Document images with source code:
<<<<

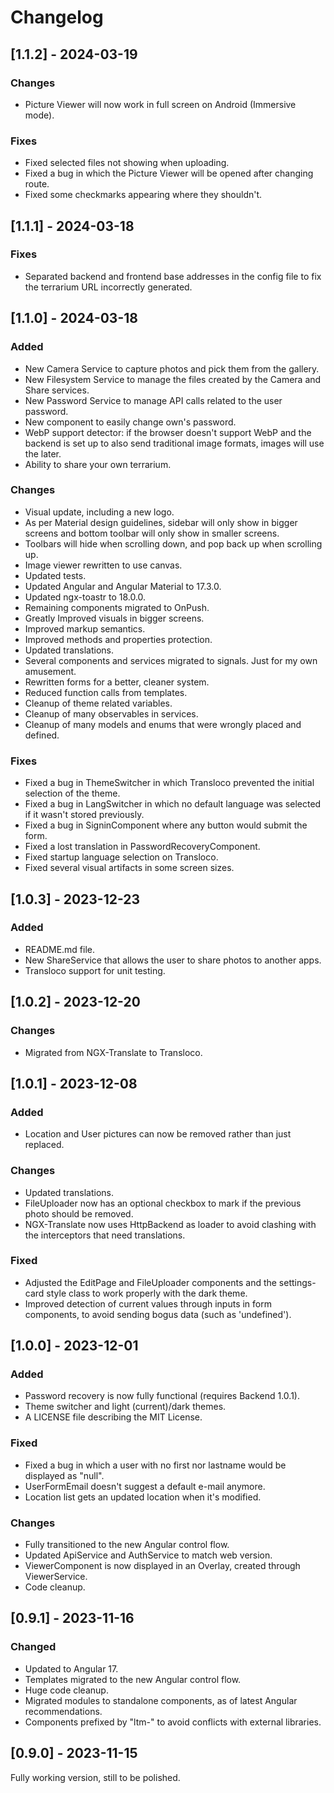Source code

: # Changelog

## [1.1.2] - 2024-03-19

### Changes

- Picture Viewer will now work in full screen on Android (Immersive mode).

### Fixes

- Fixed selected files not showing when uploading.
- Fixed a bug in which the Picture Viewer will be opened after changing route.
- Fixed some checkmarks appearing where they shouldn't.

## [1.1.1] - 2024-03-18

### Fixes

- Separated backend and frontend base addresses in the config file to fix the
terrarium URL incorrectly generated.

## [1.1.0] - 2024-03-18

### Added

- New Camera Service to capture photos and pick them from the gallery.
- New Filesystem Service to manage the files created by the Camera and Share
services.
- New Password Service to manage API calls related to the user password.
- New component to easily change own's password.
- WebP support detector: if the browser doesn't support WebP and the backend
is set up to also send traditional image formats, images will use the later.
- Ability to share your own terrarium.

### Changes

- Visual update, including a new logo.
- As per Material design guidelines, sidebar will only show in bigger screens
and bottom toolbar will only show in smaller screens.
- Toolbars will hide when scrolling down, and pop back up when scrolling up.
- Image viewer rewritten to use canvas.
- Updated tests.
- Updated Angular and Angular Material to 17.3.0.
- Updated ngx-toastr to 18.0.0.
- Remaining components migrated to OnPush.
- Greatly Improved visuals in bigger screens.
- Improved markup semantics.
- Improved methods and properties protection.
- Updated translations.
- Several components and services migrated to signals. Just for my own
amusement.
- Rewritten forms for a better, cleaner system.
- Reduced function calls from templates.
- Cleanup of theme related variables.
- Cleanup of many observables in services.
- Cleanup of many models and enums that were wrongly placed and defined.

### Fixes

- Fixed a bug in ThemeSwitcher in which Transloco prevented the initial
selection of the theme.
- Fixed a bug in LangSwitcher in which no default language was selected if it
wasn't stored previously.
- Fixed a bug in SigninComponent where any button would submit the form.
- Fixed a lost translation in PasswordRecoveryComponent.
- Fixed startup language selection on Transloco.
- Fixed several visual artifacts in some screen sizes.

## [1.0.3] - 2023-12-23

### Added

- README.md file.
- New ShareService that allows the user to share photos to another apps.
- Transloco support for unit testing.

## [1.0.2] - 2023-12-20

### Changes

- Migrated from NGX-Translate to Transloco.

## [1.0.1] - 2023-12-08

### Added

- Location and User pictures can now be removed rather than just replaced.

### Changes

- Updated translations.
- FileUploader now has an optional checkbox to mark if the previous photo
should be removed.
- NGX-Translate now uses HttpBackend as loader to avoid clashing with the
interceptors that need translations.

### Fixed

- Adjusted the EditPage and FileUploader components and the settings-card style
class to work properly with the dark theme.
- Improved detection of current values through inputs in form components,
to avoid sending bogus data (such as 'undefined').

## [1.0.0] - 2023-12-01

### Added

- Password recovery is now fully functional (requires Backend 1.0.1).
- Theme switcher and light (current)/dark themes.
- A LICENSE file describing the MIT License.

### Fixed

- Fixed a bug in which a user with no first nor lastname would be displayed
as "null".
- UserFormEmail doesn't suggest a default e-mail anymore.
- Location list gets an updated location when it's modified.

### Changes

- Fully transitioned to the new Angular control flow.
- Updated ApiService and AuthService to match web version.
- ViewerComponent is now displayed in an Overlay, created through
ViewerService.
- Code cleanup.

## [0.9.1] - 2023-11-16

### Changed

- Updated to Angular 17.
- Templates migrated to the new Angular control flow.
- Huge code cleanup.
- Migrated modules to standalone components, as of latest Angular
recommendations.
- Components prefixed by "ltm-" to avoid conflicts with external libraries.

## [0.9.0] - 2023-11-15

Fully working version, still to be polished.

>>>>

Exercise aim ->
Take from the entries every line that has the string "dark".

Solution below ->
class to work properly with the dark theme.
- Theme switcher and light (current)/dark themes.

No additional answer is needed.